Pour mon troisième match en 22 heures en Nordrhein-Westfalen, mes pérégrinations footballistico-houblonnées m’ont conduit à Düsseldorf pour le Niederrhein-Derby entre le Fortuna Düsseldorf et le Borussia Mönchengladbach. Les Flingeraner ont lutté bravement l’espace d’une mi-temps mais les Fohlen étaient trop fort et ils disposaient, en la personne de Marcus Thuram, du facteur X pour faire basculer la rencontre. On n’en parle pas beaucoup mais Gladbach est un authentique candidat au Meisterschale.

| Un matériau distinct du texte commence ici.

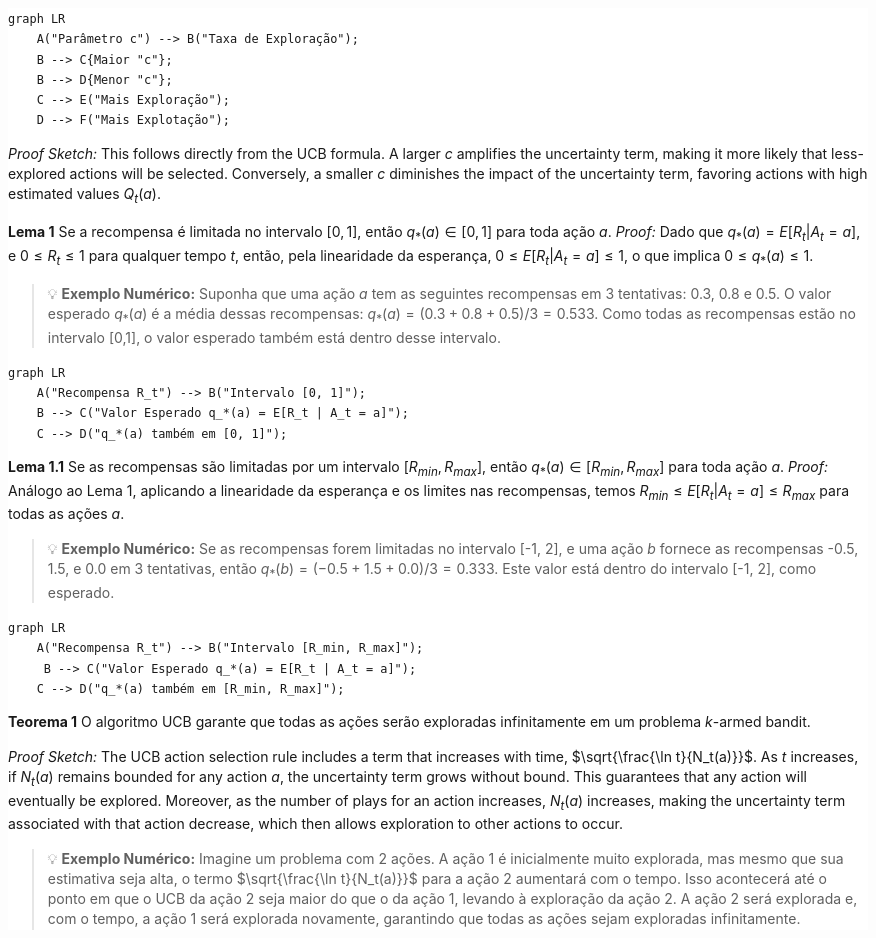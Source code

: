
 ```mermaid
graph LR
    A("Parâmetro c") --> B("Taxa de Exploração");
    B --> C{Maior "c"};
    B --> D{Menor "c"};
    C --> E("Mais Exploração");
    D --> F("Mais Explotação");
```

*Proof Sketch:* This follows directly from the UCB formula. A larger *c* amplifies the uncertainty term, making it more likely that less-explored actions will be selected. Conversely, a smaller *c* diminishes the impact of the uncertainty term, favoring actions with high estimated values $Q_t(a)$.

**Lema 1**
Se a recompensa é limitada no intervalo $[0,1]$, então $q_*(a) \in [0,1]$ para toda ação *a*.
*Proof:* Dado que $q_*(a) = E[R_t | A_t = a]$, e $0 \le R_t \le 1$ para qualquer tempo *t*, então, pela linearidade da esperança, $0 \le E[R_t | A_t = a] \le 1$, o que implica $0 \le q_*(a) \le 1$.
> 💡 **Exemplo Numérico:**
> Suponha que uma ação *a* tem as seguintes recompensas em 3 tentativas: 0.3, 0.8 e 0.5. O valor esperado $q_*(a)$ é a média dessas recompensas: $q_*(a) = (0.3+0.8+0.5)/3 = 0.533$. Como todas as recompensas estão no intervalo [0,1], o valor esperado também está dentro desse intervalo.

```mermaid
graph LR
    A("Recompensa R_t") --> B("Intervalo [0, 1]");
    B --> C("Valor Esperado q_*(a) = E[R_t | A_t = a]");
    C --> D("q_*(a) também em [0, 1]");
```

**Lema 1.1**
Se as recompensas são limitadas por um intervalo $[R_{min}, R_{max}]$, então $q_*(a) \in [R_{min}, R_{max}]$ para toda ação *a*.
*Proof:* Análogo ao Lema 1, aplicando a linearidade da esperança e os limites nas recompensas, temos $R_{min} \le E[R_t | A_t = a] \le R_{max}$ para todas as ações *a*.
> 💡 **Exemplo Numérico:**
> Se as recompensas forem limitadas no intervalo [-1, 2], e uma ação *b* fornece as recompensas -0.5, 1.5, e 0.0 em 3 tentativas, então $q_*(b) = (-0.5 + 1.5 + 0.0)/3 = 0.333$. Este valor está dentro do intervalo [-1, 2], como esperado.

```mermaid
graph LR
    A("Recompensa R_t") --> B("Intervalo [R_min, R_max]");
     B --> C("Valor Esperado q_*(a) = E[R_t | A_t = a]");
    C --> D("q_*(a) também em [R_min, R_max]");
```

**Teorema 1**
O algoritmo UCB garante que todas as ações serão exploradas infinitamente em um problema *k*-armed bandit.

*Proof Sketch:* The UCB action selection rule includes a term that increases with time, $\sqrt{\frac{\ln t}{N_t(a)}}$. As $t$ increases, if $N_t(a)$ remains bounded for any action *a*, the uncertainty term grows without bound. This guarantees that any action will eventually be explored. Moreover, as the number of plays for an action increases, $N_t(a)$ increases, making the uncertainty term associated with that action decrease, which then allows exploration to other actions to occur.
> 💡 **Exemplo Numérico:**
> Imagine um problema com 2 ações. A ação 1 é inicialmente muito explorada, mas mesmo que sua estimativa seja alta, o termo $\sqrt{\frac{\ln t}{N_t(a)}}$  para a ação 2 aumentará com o tempo. Isso acontecerá até o ponto em que o UCB da ação 2 seja maior do que o da ação 1, levando à exploração da ação 2. A ação 2 será explorada e, com o tempo, a ação 1 será explorada novamente, garantindo que todas as ações sejam exploradas infinitamente.


[^1]: "The most important feature distinguishing reinforcement learning from other types of learning is that it uses training information that evaluates the actions taken rather than instructs by giving correct actions."
[^2]: "When you select one of these actions, we say that you are exploiting your current knowledge of the values of the actions. If instead you select one of the nongreedy actions, then we say you are exploring, because this enables you to improve your estimate of the nongreedy action's value."
[^3]: "A simple alternative is to behave greedily most of the time, but every once in a while, say with small probability ɛ, instead select randomly from among all the actions with equal probability, independently of the action-value estimates."
[^11]: "One effective way of doing this is to select actions according to  $A_t = \operatorname{argmax}_a [Q_t(a) + c \sqrt{\frac{\ln t}{N_t(a)}}]$."
[^12]: "UCB often performs well, as shown here, but is more difficult than ɛ-greedy to extend beyond bandits to the more general reinforcement learning settings considered in the rest of this book."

Pour enchaîner deux matchs dans la même journée, il faut faire preuve d’un minimum d’anticipation et d’examen des horaires de transport public. J’avais repéré un train régional qui s’arrêtait opportunément juste après la fin du match du Wuppertaler SV à côté du stade, à Zoologischer Garten, et qui conduisait directement à Düsseldorf. En fait, la partie la plus compliquée du trajet, ce fut le métro entre la gare de Düsseldorf et le stade : les rames quittent la Hauptbahnhof déjà bondées mais elles s’arrêtent à Königsallee puis à Heinrich-Heine-Allee, soit les lieux de l’Altstadt où se trouvent les bars où les fans vont se désaltérer avant le match. Et, même si le métro est déjà manifestement comble, les mecs, qui viennent de voir deux ou trois métros archibondés passer devant eux, essaient de forcer l’entrée pour entrer malgré tout : à chaque fois les portes se bloquent et il faut l’intervention de la sécurité pour tasser tout le monde dans les wagons. Ou faire sortir les fans surnuméraires. Mais je finis quand même par arriver à l’heure avec une bière dans une Merkur Spiel-Arena elle-aussi comble pour le Niederrhein-Derby.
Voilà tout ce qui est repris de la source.